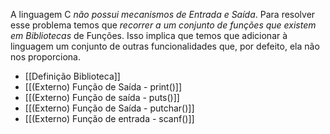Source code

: A linguagem C *não possui mecanismos de Entrada e Saída*. Para resolver esse problema temos que *recorrer a um conjunto de funções que existem em Bibliotecas* de Funções. Isso implica que temos que adicionar à linguagem um conjunto de outras funcionalidades que, por defeito, ela não nos proporciona.

- [[Definição Biblioteca]]
- [[(Externo) Função de Saída - print()]]
- [[(Externo) Função de saída - puts()]]
- [[(Externo) Função de Saída - putchar()]]
- [[(Externo) Função de entrada - scanf()]]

::::

=== Problem to work on ===
Where a line above holds the word "Externo", copy it.

=== Response area ===
- [[(Externo) Função de Saída - print()]]
- [[(Externo) Função de saída - puts()]]
- [[(Externo) Função de Saída - putchar()]]
- [[(Externo) Função de entrada - scanf()]]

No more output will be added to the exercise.